As condições climáticas extremas que experimentamos recentemente são apenas um leve sinal do que pode estar por vir. Mas creio que temos tempo, tempo que deveríamos usar para resfriar o planeta com vistas a torná-lo mais resistente. (James Lovelock)
A emergência climática tem manifestações cada vez mais claras e preocupantes. O Mediterrâneo em chamas seria o quadro mais próximo, geograficamente, com incêndios descontrolados que se explicam pelas altas temperaturas – totalmente inusitadas, acima dos 42 graus. Mas também estamos vendo efeitos gravíssimos nos Estados Unidos, com frequentes incêndios e inundações; e na Ásia, onde foram atingidas temperaturas de 50 graus em regiões da China.
Esta nova era foi chamada de Antropoceno, cujo início pode remontar ao início do século XVIII, quando a máquina a vapor de Thomas Newcomen – mais tarde aperfeiçoada pelo James Watt – adquiriu a capacidade de transformar o mundo físico numa escala muito ampla (sobretudo isso: James Lovelock, Novaceno. O advento da era da hiperinteligência, Edições 70, 2020).
O conceito de Antropoceno foi usado pela primeira vez na década de 1980 por Eugene Stoermer, ecologista que estudou o impacto da poluição industrial na fauna e na flora dos lagos que servem de fronteira entre o Canadá e os Estados Unidos. Sua formulação foi ampliada, a partir dos anos 2000, com o trabalho de Paul Crutzen, Prêmio Nobel de Química em 1995. Sua conclusão foi que a atividade humana estava tendo efeitos negativos muito diretos e que, além disso, poderiam se espalhar para todo o planeta.

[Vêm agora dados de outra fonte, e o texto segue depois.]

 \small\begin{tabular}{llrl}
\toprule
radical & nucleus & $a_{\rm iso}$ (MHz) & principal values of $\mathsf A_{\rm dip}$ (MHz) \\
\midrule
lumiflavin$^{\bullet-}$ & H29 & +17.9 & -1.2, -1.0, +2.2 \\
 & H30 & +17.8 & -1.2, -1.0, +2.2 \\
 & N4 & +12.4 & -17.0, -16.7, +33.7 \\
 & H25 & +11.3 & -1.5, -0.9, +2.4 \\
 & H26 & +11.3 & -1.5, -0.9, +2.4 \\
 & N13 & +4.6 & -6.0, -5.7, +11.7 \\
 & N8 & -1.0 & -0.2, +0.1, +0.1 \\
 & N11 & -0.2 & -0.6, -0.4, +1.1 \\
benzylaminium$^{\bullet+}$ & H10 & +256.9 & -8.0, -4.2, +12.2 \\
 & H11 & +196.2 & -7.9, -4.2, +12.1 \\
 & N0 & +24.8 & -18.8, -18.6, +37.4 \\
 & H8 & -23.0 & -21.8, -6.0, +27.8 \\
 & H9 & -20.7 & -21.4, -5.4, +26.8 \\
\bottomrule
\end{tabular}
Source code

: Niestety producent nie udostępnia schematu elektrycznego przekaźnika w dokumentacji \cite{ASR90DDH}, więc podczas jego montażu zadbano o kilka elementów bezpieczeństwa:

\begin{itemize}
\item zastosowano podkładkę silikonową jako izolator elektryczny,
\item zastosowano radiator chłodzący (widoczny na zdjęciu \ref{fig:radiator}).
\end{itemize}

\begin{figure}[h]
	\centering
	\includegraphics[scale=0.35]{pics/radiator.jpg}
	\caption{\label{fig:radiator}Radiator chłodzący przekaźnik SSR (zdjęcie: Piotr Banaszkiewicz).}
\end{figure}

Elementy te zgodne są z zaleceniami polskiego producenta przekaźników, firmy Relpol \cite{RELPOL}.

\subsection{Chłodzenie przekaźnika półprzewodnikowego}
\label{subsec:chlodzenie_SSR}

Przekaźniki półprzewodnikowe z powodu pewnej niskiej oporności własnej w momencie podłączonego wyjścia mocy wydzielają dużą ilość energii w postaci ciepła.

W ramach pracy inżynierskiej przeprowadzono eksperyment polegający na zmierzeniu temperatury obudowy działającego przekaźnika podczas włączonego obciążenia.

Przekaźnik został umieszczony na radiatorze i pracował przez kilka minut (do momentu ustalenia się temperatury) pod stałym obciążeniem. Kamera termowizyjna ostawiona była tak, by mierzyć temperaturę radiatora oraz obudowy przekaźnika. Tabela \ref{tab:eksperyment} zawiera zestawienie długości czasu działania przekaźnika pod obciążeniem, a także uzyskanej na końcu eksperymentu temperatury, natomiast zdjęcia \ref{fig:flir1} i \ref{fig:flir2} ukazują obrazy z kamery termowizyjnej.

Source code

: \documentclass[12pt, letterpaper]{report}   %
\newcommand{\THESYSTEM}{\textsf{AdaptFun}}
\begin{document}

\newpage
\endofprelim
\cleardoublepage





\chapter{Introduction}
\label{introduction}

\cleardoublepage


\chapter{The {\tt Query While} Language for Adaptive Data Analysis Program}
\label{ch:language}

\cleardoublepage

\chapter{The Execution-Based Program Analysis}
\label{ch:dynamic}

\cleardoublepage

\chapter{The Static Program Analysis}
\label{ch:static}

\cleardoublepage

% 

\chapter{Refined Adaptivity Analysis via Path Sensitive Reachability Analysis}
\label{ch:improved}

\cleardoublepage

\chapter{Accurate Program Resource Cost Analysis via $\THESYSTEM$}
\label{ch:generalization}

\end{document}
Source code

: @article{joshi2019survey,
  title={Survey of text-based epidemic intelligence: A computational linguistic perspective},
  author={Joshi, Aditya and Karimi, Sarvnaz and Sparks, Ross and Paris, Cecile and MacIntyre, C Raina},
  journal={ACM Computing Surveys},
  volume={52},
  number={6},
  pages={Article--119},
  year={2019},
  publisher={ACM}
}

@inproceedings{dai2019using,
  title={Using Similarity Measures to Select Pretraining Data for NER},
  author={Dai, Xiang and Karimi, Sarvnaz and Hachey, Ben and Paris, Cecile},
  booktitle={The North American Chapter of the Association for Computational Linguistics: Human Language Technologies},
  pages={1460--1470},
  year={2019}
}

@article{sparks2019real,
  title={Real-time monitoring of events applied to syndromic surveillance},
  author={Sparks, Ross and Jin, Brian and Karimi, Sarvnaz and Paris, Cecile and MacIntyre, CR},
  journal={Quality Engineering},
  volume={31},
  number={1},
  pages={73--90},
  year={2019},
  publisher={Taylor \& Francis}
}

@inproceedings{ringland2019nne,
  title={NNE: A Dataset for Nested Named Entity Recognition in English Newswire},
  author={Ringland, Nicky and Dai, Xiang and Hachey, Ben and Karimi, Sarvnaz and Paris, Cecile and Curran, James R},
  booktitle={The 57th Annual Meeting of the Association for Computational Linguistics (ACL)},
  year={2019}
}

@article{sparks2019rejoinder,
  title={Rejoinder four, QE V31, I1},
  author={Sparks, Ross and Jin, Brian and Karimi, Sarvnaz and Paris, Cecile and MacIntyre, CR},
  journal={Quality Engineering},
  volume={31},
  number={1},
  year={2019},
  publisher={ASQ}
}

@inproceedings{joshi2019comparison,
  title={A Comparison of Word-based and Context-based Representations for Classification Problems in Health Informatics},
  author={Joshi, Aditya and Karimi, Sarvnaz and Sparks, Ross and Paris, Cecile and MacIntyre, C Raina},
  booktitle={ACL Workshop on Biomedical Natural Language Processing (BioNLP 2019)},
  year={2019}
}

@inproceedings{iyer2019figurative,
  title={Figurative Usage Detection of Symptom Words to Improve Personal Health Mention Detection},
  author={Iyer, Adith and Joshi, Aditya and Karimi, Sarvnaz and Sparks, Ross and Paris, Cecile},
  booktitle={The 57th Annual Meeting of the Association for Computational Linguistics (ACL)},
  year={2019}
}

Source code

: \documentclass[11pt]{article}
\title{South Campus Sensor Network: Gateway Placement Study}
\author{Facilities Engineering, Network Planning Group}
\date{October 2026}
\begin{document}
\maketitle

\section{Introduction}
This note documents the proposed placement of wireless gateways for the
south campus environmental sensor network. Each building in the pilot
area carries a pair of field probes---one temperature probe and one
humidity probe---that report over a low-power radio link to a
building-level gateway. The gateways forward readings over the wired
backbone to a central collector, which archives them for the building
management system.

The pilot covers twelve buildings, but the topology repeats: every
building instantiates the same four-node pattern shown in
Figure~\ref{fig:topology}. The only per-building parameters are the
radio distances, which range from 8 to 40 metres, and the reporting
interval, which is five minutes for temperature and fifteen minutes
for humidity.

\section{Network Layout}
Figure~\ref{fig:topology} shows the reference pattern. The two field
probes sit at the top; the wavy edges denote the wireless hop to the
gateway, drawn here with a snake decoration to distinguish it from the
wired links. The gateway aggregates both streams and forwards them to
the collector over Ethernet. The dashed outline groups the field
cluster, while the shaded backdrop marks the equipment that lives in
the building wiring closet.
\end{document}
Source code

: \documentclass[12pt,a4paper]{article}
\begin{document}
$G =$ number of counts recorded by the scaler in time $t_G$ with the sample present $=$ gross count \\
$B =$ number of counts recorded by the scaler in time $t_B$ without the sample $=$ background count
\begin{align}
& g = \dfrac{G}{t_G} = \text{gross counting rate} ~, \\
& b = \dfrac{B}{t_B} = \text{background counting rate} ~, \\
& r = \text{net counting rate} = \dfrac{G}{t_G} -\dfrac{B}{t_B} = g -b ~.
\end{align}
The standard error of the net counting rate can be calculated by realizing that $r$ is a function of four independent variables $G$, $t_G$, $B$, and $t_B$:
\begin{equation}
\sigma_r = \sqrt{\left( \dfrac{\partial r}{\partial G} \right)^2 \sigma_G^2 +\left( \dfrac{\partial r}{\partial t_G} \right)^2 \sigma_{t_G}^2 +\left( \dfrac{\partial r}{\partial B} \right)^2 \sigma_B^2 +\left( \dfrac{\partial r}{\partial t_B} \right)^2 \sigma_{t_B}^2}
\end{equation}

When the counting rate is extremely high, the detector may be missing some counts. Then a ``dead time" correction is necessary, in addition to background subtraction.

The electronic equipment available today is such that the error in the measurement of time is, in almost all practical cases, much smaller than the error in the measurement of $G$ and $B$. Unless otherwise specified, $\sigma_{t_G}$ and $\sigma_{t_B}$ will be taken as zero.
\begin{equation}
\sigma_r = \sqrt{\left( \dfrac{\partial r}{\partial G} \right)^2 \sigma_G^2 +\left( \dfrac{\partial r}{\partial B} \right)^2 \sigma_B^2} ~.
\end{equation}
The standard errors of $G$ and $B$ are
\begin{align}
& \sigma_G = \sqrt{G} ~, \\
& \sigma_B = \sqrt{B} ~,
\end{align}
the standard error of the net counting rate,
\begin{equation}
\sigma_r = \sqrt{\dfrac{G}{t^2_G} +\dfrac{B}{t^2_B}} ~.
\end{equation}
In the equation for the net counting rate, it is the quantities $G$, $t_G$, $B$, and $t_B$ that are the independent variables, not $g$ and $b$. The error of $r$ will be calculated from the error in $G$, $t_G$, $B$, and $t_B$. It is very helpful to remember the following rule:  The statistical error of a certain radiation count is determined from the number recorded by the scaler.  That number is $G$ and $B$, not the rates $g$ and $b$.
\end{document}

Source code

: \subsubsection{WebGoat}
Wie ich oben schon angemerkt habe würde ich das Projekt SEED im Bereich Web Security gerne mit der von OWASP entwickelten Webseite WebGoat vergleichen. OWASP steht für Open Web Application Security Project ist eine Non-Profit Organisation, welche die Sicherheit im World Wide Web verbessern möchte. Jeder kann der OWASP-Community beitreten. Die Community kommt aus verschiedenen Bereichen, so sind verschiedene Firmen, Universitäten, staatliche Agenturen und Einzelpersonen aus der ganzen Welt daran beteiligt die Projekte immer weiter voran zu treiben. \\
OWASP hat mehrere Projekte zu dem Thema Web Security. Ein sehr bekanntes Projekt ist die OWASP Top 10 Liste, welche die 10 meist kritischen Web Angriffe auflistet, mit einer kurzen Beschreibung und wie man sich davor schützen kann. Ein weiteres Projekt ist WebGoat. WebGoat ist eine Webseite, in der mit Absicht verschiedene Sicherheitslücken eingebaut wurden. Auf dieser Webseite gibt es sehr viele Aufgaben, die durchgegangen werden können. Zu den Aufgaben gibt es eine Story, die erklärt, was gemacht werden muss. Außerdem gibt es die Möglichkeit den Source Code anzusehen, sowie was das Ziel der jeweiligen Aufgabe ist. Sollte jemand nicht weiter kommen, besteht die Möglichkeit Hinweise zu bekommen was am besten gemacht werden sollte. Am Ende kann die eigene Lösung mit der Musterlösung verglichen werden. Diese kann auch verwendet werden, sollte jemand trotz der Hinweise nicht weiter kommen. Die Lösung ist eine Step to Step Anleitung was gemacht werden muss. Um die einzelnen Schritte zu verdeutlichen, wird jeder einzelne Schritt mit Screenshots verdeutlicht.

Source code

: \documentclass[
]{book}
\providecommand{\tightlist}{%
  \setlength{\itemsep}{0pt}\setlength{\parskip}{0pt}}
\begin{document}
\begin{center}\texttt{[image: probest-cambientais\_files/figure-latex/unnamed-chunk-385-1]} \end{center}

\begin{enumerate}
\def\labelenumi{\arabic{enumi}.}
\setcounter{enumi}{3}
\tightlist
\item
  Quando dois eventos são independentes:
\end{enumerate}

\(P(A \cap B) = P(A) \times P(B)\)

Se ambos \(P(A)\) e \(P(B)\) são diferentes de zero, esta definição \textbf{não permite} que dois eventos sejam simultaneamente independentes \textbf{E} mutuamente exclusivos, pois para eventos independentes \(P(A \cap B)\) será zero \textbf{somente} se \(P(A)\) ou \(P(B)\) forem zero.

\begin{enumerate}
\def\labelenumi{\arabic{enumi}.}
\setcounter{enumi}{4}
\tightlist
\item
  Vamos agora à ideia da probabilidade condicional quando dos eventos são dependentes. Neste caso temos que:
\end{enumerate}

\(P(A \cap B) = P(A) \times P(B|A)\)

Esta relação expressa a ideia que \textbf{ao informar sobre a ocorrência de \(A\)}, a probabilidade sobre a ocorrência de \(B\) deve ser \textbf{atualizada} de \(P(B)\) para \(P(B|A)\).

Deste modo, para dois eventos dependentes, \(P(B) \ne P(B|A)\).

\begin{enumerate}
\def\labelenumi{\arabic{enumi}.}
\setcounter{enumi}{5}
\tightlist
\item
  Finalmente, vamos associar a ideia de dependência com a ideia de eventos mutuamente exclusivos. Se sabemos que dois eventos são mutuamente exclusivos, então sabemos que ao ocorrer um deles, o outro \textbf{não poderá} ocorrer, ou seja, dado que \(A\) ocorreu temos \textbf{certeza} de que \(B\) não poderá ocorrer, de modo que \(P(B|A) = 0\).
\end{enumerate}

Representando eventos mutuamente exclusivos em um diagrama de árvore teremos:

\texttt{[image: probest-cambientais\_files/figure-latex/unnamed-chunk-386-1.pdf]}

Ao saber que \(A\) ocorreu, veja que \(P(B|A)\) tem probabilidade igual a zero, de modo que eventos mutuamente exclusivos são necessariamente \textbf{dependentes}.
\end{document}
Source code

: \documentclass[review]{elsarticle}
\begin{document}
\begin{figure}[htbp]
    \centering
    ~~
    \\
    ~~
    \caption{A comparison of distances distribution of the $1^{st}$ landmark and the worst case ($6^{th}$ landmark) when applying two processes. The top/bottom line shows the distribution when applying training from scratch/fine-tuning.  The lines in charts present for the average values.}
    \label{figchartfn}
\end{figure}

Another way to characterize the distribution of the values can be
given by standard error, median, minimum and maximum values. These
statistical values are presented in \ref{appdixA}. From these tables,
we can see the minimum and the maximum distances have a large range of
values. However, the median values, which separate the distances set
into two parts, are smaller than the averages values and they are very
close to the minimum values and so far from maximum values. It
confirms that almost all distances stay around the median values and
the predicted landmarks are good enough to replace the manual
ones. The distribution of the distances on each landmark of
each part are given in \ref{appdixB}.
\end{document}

O conceito levanta questões de grande relevância, sendo a mais importante delas a seguinte: como nós humanos nos inserimos na teia da vida? Uma teia que se baseia na noção de “natureza barata”, sob o prisma de que a soma das atividades da ação humana e da natureza infere uma crise planetária. Diríamos que é uma aplicação da “lei do valor” do capitalismo, que se baseia no que priorizar nessa teia da vida. E já sabemos a escolha: a superexploração dos recursos não renováveis – fósseis e minerais (Antonio Valero; Alicia Valero, Thanatia. Los límites minerales del planeta (Icaria, Barcelona, 2021) –, sem levar em conta os princípios essenciais da física termodinâmica, que matiza notavelmente a noção mecânica de Newton (uma visão detalhada de tudo isso em: Michio Kaku, A equação de Deus, Record, 2022).
Devemos lembrar, no entanto, que alguns anos antes, em 1972, foi publicado o primeiro Relatório Meadows, que instava a repensar o crescimento econômico – defendendo o crescimento zero –, e abordava as consequências que já estavam sendo determinadas no planeta pela ação econômica do homem e, sobretudo, pela voracidade no consumo de combustíveis fósseis.
Este trabalho, coordenado pela bióloga Donella Meadows, do MIT, expôs diferentes cenários possíveis a partir da simulação computacional do programa World3. Alertou que, mesmo no cenário menos prejudicial, era imperativo trabalhar num novo rumo da economia para evitar duas consequências: o aumento da poluição atmosférica e a acumulação desenfreada de resíduos.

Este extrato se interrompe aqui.